» **WORK TASK**: Search the records that follow and extract every line containing the string "Durable".

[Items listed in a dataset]
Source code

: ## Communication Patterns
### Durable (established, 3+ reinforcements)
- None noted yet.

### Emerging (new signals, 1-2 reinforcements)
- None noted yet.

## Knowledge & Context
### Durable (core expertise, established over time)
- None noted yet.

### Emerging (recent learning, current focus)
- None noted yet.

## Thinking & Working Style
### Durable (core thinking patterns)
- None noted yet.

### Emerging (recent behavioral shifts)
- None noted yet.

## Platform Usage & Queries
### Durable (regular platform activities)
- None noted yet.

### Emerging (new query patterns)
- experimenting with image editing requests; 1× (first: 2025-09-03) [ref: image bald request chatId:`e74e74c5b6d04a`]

» **RESPONSE AREA**:
### Durable (established, 3+ reinforcements)
### Durable (core expertise, established over time)
### Durable (core thinking patterns)
### Durable (regular platform activities)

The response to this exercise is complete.